A exposição, que não está mais em exibição, impulsionou o uso do termo. A conexão direta da palavra evocativa com um indivíduo real provocou compaixão pelos endlings e outras espécies vulneráveis.

“Há um certo mito e apelo na história do ‘último’ lutando contra a derrota inevitável,” diz Dolly Jørgensen, professora de história na Universidade de Stavanger, Noruega, que escreveu extensivamente sobre endlings. “Essa é a narrativa que pode ser contada sobre todos esses animais, porque quando chegam a ser o último, já acabou.”

“Os endlings servem como símbolos poderosos de esperança e resiliência diante de probabilidades avassaladoras,” diz Javier Ramello, CEO da Herobeat Studios e desenvolvedor do videogame Endling: Extinction is Forever, de 2022, uma história de sobrevivência assombrosa sobre uma família de raposas endlings. “Seu status como os últimos de sua espécie personifica o espírito indomável da vida, nos instigando a confrontar nossa própria mortalidade e considerar o legado que deixamos para trás.”

Movimentos de proteção de espécies têm se apoiado nos endlings por esse motivo: é muito mais simples atrair apoio com uma história sobre um personagem cativante, em vez de um padrão de estatísticas deprimentes. “A história do ‘último em uma linhagem’ é uma que recorre frequentemente na narrativa humana… e, como resultado, sempre iria focar diversos corações e mentes,” diz Alexander Lees, leitor em biologia de proteção na Manchester Metropolitan University, na Inglaterra, que conduziu buscas de campo por aves endlings.

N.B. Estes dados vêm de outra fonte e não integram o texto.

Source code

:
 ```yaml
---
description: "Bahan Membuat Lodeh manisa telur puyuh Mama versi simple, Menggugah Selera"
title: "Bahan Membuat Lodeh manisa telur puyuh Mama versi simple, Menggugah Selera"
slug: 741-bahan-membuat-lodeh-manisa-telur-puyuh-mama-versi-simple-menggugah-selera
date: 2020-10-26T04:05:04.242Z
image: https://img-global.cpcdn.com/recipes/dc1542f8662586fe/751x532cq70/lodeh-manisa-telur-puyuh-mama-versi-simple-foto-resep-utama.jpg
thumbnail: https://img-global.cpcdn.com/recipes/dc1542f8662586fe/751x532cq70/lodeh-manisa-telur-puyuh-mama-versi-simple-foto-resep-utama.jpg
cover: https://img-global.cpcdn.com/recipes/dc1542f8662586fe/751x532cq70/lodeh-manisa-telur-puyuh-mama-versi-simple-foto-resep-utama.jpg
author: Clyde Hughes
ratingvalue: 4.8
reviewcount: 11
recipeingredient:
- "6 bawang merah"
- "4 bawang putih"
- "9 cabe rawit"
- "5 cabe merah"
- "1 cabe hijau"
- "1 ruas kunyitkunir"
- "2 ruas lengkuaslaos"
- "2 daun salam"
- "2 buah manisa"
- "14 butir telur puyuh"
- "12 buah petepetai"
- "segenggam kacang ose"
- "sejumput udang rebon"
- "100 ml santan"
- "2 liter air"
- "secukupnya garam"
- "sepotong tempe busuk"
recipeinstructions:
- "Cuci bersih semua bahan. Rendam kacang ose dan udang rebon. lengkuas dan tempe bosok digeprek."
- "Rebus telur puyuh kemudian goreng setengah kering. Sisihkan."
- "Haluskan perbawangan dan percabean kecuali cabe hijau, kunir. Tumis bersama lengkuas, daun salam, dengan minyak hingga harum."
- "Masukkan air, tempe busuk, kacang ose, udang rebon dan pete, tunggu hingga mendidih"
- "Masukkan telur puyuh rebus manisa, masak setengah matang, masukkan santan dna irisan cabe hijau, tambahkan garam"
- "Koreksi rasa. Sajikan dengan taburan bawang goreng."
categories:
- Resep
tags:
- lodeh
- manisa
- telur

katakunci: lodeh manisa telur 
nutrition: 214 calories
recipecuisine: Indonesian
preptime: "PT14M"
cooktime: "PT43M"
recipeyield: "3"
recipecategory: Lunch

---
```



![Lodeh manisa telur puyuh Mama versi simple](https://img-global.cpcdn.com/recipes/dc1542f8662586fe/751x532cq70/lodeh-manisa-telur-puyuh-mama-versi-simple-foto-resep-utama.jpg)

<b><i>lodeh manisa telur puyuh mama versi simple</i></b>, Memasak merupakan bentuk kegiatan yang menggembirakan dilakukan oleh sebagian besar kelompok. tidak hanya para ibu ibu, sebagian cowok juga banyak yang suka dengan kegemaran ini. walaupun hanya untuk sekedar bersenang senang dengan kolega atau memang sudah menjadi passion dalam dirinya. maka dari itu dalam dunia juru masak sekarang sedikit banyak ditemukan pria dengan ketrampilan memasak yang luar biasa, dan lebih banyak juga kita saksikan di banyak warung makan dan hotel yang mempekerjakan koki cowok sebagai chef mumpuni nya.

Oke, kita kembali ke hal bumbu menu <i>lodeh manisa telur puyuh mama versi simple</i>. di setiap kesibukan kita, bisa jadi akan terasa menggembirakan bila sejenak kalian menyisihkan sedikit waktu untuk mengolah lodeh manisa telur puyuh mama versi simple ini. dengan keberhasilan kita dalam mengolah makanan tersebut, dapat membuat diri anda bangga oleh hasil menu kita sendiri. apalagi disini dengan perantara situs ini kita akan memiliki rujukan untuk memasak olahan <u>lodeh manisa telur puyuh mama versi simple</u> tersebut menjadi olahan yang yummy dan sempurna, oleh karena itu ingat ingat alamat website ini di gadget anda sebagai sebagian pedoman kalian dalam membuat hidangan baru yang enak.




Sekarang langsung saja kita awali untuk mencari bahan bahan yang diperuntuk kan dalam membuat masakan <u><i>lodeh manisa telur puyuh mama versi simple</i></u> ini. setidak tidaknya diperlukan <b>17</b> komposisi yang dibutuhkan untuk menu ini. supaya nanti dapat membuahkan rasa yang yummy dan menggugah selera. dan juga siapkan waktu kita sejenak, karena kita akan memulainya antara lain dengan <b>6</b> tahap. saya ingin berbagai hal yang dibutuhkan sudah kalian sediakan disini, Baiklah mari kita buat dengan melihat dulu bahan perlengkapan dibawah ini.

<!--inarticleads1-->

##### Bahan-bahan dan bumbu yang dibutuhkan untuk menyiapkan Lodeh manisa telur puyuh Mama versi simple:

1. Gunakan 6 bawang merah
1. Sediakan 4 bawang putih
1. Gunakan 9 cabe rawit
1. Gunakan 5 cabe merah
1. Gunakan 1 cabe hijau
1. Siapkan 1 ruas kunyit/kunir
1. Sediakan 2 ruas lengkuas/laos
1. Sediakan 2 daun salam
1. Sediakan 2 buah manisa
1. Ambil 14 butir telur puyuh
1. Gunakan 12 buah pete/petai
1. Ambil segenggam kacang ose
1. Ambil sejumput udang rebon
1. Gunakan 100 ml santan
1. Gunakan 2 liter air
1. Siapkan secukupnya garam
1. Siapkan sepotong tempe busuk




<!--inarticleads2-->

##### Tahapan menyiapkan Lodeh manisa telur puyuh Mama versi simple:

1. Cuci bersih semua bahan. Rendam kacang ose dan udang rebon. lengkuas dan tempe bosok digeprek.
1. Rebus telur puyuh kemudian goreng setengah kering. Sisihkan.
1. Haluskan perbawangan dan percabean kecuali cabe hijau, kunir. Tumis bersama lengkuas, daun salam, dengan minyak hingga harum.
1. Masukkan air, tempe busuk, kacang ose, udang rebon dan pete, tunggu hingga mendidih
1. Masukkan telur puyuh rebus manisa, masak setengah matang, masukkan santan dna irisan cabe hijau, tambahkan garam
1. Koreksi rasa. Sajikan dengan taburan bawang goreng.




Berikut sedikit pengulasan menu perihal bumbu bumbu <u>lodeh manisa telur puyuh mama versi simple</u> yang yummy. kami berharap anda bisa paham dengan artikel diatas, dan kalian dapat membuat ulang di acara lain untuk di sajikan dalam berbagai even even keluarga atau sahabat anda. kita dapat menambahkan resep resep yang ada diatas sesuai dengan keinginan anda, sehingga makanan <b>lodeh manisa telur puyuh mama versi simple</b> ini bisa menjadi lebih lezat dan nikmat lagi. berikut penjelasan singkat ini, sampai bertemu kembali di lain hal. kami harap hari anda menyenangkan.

Mas, enquanto os endlings apresentam oportunidades para combater a extinção e o declínio da biodiversidade, há alguns problemas com seu apelo. Será que George, o último macho da tartaruga da Ilha Pinta, realmente estava solitário? Ninguém sabe, mas o esforço para encontrar-lhe uma companheira juntou pessoas em todo mundo que catalisou causas de proteção em suas nativas Ilhas Galápagos e além, segundo Johannah Barry, ex-presidente da Galapagos Conservancy.

“Ele também se tornou um símbolo dos tremendos avanços que podem ser feitos quando a ciência, a expertise em conservação e a vontade política estão alinhadas em uma causa comum,” ela disse em uma declaração de 2020 sobre seu impacto na proteção.

Embora famosos endlings como George possam amplificar lutas mais amplas, também é importante estar ciente do favoritismo que damos às espécies carismáticas, uma categoria que não necessariamente se sobrepõe às espécies que mais precisam de nossa empatia.

No final das contas, os endlings convidam novos públicos a experimentar o mundo através de uma nova perspectiva. Eles representam muito mais do que a perda de uma espécie, mas todo um modo de vida para o nosso planeta. Por exemplo, a extinção de espécies-chave, que ganharam esse nome por causa de seu papel em manter o equilíbrio de ecossistemas inteiros, pode significar o colapso de habitats inteiros.